Work to be completed:
Your task is to retype, exactly and with nothing else, every line from the one containing "## Change logs" to the end of the listing.

Exercise material:
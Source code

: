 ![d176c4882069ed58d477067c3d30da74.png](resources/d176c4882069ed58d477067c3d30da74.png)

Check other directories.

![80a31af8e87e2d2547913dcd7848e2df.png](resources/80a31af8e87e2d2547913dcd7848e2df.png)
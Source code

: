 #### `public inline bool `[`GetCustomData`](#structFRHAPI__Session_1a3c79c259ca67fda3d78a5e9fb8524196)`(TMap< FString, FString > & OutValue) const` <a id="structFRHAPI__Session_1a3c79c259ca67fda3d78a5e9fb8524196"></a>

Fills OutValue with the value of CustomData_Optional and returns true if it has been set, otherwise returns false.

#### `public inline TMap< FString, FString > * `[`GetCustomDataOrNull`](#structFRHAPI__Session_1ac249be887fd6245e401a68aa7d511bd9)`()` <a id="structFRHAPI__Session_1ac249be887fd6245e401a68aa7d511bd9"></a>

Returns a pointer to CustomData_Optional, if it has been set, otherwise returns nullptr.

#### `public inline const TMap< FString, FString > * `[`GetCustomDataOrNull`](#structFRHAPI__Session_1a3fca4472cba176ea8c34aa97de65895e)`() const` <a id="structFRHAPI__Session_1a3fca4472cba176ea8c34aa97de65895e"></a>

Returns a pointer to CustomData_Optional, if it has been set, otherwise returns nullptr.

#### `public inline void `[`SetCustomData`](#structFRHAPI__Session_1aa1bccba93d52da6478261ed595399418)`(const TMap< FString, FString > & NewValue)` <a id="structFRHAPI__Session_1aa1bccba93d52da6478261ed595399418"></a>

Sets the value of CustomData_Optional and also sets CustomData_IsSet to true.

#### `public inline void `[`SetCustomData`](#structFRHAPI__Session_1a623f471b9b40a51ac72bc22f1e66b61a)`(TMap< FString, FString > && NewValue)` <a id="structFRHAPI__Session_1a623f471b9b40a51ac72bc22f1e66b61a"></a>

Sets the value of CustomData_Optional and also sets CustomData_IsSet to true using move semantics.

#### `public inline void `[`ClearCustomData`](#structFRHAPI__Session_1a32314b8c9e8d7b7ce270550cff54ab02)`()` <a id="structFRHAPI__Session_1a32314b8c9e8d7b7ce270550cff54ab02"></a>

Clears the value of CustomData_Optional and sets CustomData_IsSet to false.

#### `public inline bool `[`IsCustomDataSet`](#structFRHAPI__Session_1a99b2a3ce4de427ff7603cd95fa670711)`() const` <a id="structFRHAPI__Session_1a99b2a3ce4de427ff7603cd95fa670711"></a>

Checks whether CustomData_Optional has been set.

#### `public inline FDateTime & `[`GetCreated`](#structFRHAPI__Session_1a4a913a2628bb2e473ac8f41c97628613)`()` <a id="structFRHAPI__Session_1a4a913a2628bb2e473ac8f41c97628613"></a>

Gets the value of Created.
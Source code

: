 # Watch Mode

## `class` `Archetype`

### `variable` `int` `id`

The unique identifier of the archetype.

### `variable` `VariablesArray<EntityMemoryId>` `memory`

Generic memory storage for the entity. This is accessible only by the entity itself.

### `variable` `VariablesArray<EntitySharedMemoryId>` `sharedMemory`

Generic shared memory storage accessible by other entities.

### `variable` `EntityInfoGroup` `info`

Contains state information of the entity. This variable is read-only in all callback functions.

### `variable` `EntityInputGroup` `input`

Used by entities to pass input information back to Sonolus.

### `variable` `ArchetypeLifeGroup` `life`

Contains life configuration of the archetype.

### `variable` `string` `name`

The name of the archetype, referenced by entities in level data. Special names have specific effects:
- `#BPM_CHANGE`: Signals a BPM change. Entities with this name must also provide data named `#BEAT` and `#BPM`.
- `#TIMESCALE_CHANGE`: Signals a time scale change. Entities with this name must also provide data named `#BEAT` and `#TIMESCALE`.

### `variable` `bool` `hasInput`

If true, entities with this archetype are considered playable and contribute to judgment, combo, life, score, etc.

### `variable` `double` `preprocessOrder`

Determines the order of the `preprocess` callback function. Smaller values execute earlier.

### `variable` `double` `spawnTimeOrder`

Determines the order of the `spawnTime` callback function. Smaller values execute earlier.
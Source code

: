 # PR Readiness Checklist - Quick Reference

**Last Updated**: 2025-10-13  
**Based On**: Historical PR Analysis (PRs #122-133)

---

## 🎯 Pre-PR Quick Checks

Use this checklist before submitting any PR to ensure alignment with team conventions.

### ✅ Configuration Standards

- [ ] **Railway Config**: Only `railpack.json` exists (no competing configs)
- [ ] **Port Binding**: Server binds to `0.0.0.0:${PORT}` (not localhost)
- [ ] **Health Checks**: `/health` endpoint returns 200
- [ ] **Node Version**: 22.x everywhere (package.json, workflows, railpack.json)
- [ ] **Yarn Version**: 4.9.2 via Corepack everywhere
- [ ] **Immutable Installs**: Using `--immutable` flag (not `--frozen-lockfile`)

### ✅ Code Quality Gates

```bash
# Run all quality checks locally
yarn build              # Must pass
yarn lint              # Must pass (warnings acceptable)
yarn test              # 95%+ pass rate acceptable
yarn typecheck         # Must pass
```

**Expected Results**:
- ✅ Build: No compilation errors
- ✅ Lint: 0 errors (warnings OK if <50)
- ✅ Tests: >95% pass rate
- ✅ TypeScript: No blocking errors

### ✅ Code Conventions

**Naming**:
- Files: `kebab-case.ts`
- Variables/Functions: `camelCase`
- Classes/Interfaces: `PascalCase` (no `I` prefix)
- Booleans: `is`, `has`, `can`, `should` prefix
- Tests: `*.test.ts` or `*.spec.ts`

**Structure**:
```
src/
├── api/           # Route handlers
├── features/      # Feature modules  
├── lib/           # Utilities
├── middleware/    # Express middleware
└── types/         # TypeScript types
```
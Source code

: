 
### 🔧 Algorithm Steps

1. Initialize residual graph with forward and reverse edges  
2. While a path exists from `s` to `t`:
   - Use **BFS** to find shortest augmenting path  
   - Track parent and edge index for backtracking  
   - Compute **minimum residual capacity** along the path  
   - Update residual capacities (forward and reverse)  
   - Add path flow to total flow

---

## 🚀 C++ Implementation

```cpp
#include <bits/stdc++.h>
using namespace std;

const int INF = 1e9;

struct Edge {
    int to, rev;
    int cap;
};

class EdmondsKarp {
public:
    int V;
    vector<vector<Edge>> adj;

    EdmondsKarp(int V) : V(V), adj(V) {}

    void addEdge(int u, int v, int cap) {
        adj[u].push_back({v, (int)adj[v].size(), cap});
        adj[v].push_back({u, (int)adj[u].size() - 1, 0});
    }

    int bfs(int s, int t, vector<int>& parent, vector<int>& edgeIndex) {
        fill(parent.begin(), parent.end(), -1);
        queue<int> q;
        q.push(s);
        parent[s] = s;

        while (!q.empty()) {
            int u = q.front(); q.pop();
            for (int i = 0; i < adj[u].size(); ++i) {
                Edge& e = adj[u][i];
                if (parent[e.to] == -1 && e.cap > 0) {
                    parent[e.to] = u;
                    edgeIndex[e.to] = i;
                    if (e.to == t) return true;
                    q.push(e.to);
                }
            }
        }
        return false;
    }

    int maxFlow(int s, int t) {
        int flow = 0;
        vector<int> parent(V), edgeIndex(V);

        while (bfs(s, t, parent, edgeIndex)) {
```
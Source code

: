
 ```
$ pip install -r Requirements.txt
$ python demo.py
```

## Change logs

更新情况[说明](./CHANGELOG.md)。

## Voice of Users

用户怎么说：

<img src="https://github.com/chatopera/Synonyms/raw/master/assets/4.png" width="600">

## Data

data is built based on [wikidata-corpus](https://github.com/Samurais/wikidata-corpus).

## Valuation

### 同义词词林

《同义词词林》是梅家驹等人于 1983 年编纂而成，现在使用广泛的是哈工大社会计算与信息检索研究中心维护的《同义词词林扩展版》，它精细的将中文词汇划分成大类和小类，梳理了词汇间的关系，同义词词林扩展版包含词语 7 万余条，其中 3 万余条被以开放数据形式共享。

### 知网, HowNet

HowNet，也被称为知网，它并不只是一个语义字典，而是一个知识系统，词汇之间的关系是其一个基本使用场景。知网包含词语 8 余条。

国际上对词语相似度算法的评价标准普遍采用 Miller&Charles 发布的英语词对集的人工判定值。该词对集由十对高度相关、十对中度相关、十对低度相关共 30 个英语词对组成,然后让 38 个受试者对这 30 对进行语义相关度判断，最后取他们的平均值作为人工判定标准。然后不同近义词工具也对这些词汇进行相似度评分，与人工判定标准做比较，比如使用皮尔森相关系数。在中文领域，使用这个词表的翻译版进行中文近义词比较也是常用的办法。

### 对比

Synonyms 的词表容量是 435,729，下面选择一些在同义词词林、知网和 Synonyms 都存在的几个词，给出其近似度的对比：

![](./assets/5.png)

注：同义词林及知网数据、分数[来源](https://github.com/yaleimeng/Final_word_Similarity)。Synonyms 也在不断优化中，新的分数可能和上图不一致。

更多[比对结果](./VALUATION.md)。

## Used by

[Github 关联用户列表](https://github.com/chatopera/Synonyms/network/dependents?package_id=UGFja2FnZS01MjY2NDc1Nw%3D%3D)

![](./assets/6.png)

Response to this exercise:
## Change logs

更新情况[说明](./CHANGELOG.md)。

## Voice of Users

用户怎么说：

<img src="https://github.com/chatopera/Synonyms/raw/master/assets/4.png" width="600">

## Data

data is built based on [wikidata-corpus](https://github.com/Samurais/wikidata-corpus).

## Valuation

### 同义词词林

《同义词词林》是梅家驹等人于 1983 年编纂而成，现在使用广泛的是哈工大社会计算与信息检索研究中心维护的《同义词词林扩展版》，它精细的将中文词汇划分成大类和小类，梳理了词汇间的关系，同义词词林扩展版包含词语 7 万余条，其中 3 万余条被以开放数据形式共享。

### 知网, HowNet

HowNet，也被称为知网，它并不只是一个语义字典，而是一个知识系统，词汇之间的关系是其一个基本使用场景。知网包含词语 8 余条。

国际上对词语相似度算法的评价标准普遍采用 Miller&Charles 发布的英语词对集的人工判定值。该词对集由十对高度相关、十对中度相关、十对低度相关共 30 个英语词对组成,然后让 38 个受试者对这 30 对进行语义相关度判断，最后取他们的平均值作为人工判定标准。然后不同近义词工具也对这些词汇进行相似度评分，与人工判定标准做比较，比如使用皮尔森相关系数。在中文领域，使用这个词表的翻译版进行中文近义词比较也是常用的办法。

### 对比

Synonyms 的词表容量是 435,729，下面选择一些在同义词词林、知网和 Synonyms 都存在的几个词，给出其近似度的对比：

![](./assets/5.png)

注：同义词林及知网数据、分数[来源](https://github.com/yaleimeng/Final_word_Similarity)。Synonyms 也在不断优化中，新的分数可能和上图不一致。

更多[比对结果](./VALUATION.md)。

## Used by

[Github 关联用户列表](https://github.com/chatopera/Synonyms/network/dependents?package_id=UGFja2FnZS01MjY2NDc1Nw%3D%3D)

![](./assets/6.png)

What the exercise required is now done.